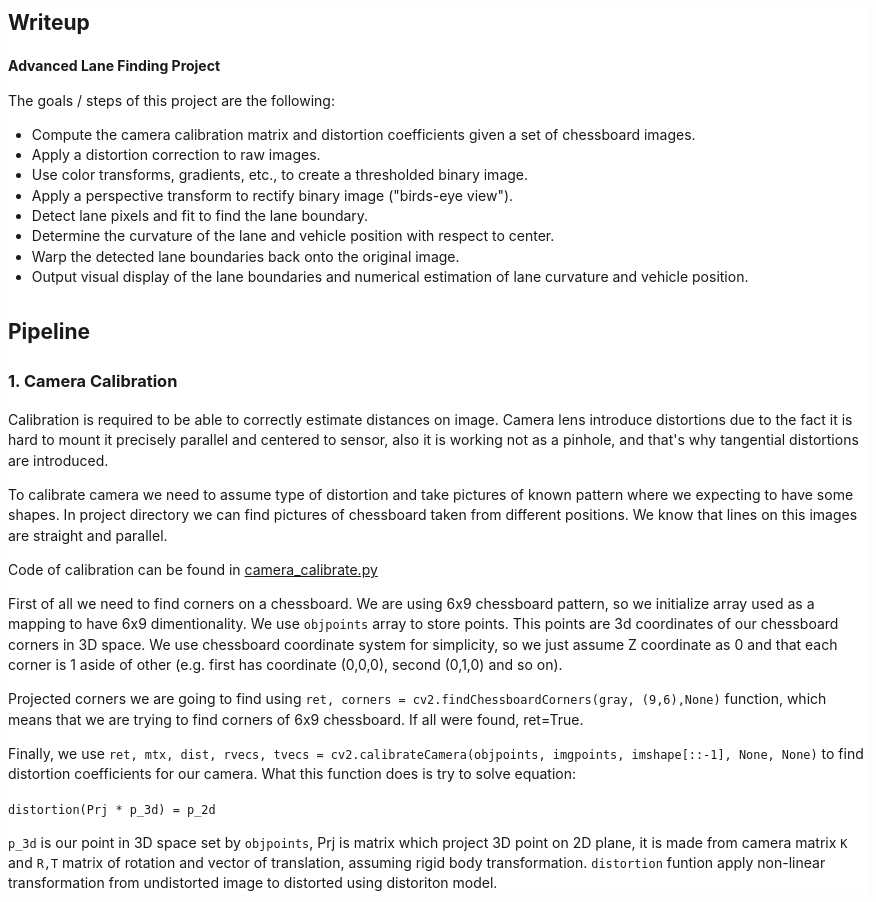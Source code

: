 ## Writeup

**Advanced Lane Finding Project**

The goals / steps of this project are the following:

* Compute the camera calibration matrix and distortion coefficients given a set of chessboard images.
* Apply a distortion correction to raw images.
* Use color transforms, gradients, etc., to create a thresholded binary image.
* Apply a perspective transform to rectify binary image ("birds-eye view").
* Detect lane pixels and fit to find the lane boundary.
* Determine the curvature of the lane and vehicle position with respect to center.
* Warp the detected lane boundaries back onto the original image.
* Output visual display of the lane boundaries and numerical estimation of lane curvature and vehicle position.

[//]: # (Image References)

[image1]:  ./images/distortion.jpg "Distorted/Undistorted"
[image2]:  ./images/undistorted_chessboard.jpg "Distorted/Undistorted chessboard"
[image3]:  ./images/mask1.png "Mask yellow lane"
[image4]:  ./images/mask2.png "Mask white lane"
[image5]:  ./images/mask3.png "Mask black removal"
[image6]:  ./images/mask.png "Final mask"
[image7]:  ./images/pt.jpg "Perspective transform"
[image8]:  ./images/polynom.png "Polyfit"
[image9]:  ./images/result.jpg "Result"


## Pipeline
### 1. Camera Calibration

Calibration is required to be able to correctly estimate distances on image.
Camera lens introduce distortions due to the fact it is hard to mount it
precisely parallel and centered to sensor, also it is working not as a
pinhole, and that's why tangential distortions are introduced.

To calibrate camera we need to assume type of distortion and take pictures
of known pattern where we expecting to have some shapes. In project directory
we can find pictures of chessboard taken from different positions. We
know that lines on this images are straight and parallel.

Code of calibration can be found in [camera_calibrate.py](camera_calibrate.py)

First of all we need to find corners on a chessboard. We are using 6x9
chessboard pattern, so we initialize array used as a mapping to have 6x9 dimentionality.
We use `objpoints` array to store points. This points are 3d coordinates
of our chessboard corners in 3D space. We use chessboard coordinate system
for simplicity, so we just assume Z coordinate as 0 and that each corner is
1 aside of other (e.g. first has coordinate (0,0,0), second (0,1,0) and so on).

Projected corners we are going to find using
 `ret, corners = cv2.findChessboardCorners(gray, (9,6),None)` function,
which means that we are trying to find corners of 6x9 chessboard. If all were
found, ret=True.

Finally, we use `ret, mtx, dist, rvecs, tvecs = cv2.calibrateCamera(objpoints, imgpoints, imshape[::-1], None, None)`
to find distortion coefficients for our camera. What this function does is
try to solve equation:

 `distortion(Prj * p_3d) = p_2d`

 `p_3d` is our point in 3D space set by `objpoints`, Prj is matrix
which project 3D point on 2D plane, it is made from camera matrix `K` and
 `R,T` matrix of rotation and vector of translation, assuming rigid body
transformation. `distortion` funtion apply non-linear transformation
from undistorted image to distorted using distoriton model.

=======

*Task brief*. Which lines in the listing have the string "None"? Pick them out and copy them.

*Answer space*.
 `ret, corners = cv2.findChessboardCorners(gray, (9,6),None)` function,
Finally, we use `ret, mtx, dist, rvecs, tvecs = cv2.calibrateCamera(objpoints, imgpoints, imshape[::-1], None, None)`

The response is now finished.